◆ **Task details**:
Pictures are to be left out, but please repeat each record exactly.
#### Records for this exercise
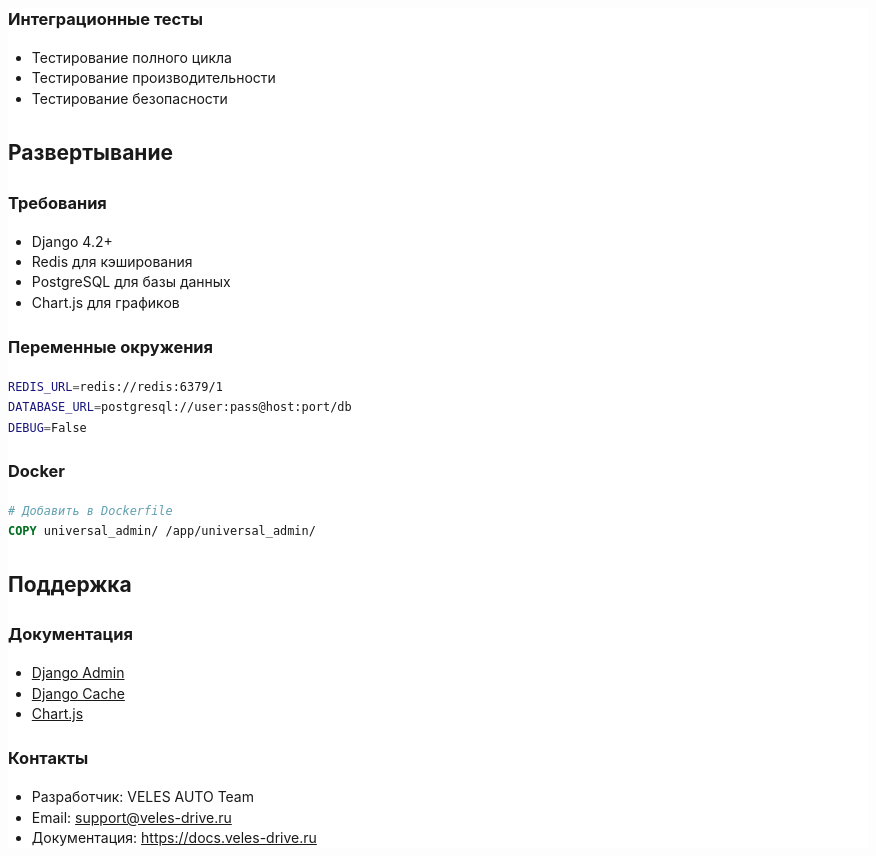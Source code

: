 ### Интеграционные тесты
- Тестирование полного цикла
- Тестирование производительности
- Тестирование безопасности

## Развертывание

### Требования
- Django 4.2+
- Redis для кэширования
- PostgreSQL для базы данных
- Chart.js для графиков

### Переменные окружения
```bash
REDIS_URL=redis://redis:6379/1
DATABASE_URL=postgresql://user:pass@host:port/db
DEBUG=False
```

### Docker
```dockerfile
# Добавить в Dockerfile
COPY universal_admin/ /app/universal_admin/
```

## Поддержка

### Документация
- [Django Admin](https://docs.djangoproject.com/en/stable/ref/contrib/admin/)
- [Django Cache](https://docs.djangoproject.com/en/stable/topics/cache/)
- [Chart.js](https://www.chartjs.org/docs/)

### Контакты
- Разработчик: VELES AUTO Team
- Email: support@veles-drive.ru
- Документация: https://docs.veles-drive.ru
########
◆ **Answer below**:
Source code

: ### Интеграционные тесты
- Тестирование полного цикла
- Тестирование производительности
- Тестирование безопасности

## Развертывание

### Требования
- Django 4.2+
- Redis для кэширования
- PostgreSQL для базы данных
- Chart.js для графиков

### Переменные окружения
```bash
REDIS_URL=redis://redis:6379/1
DATABASE_URL=postgresql://user:pass@host:port/db
DEBUG=False
```

### Docker
```dockerfile
# Добавить в Dockerfile
COPY universal_admin/ /app/universal_admin/
```

## Поддержка

### Документация
- [Django Admin](https://docs.djangoproject.com/en/stable/ref/contrib/admin/)
- [Django Cache](https://docs.djangoproject.com/en/stable/topics/cache/)
- [Chart.js](https://www.chartjs.org/docs/)

### Контакты
- Разработчик: VELES AUTO Team
- Email: support@veles-drive.ru
- Документация: https://docs.veles-drive.ru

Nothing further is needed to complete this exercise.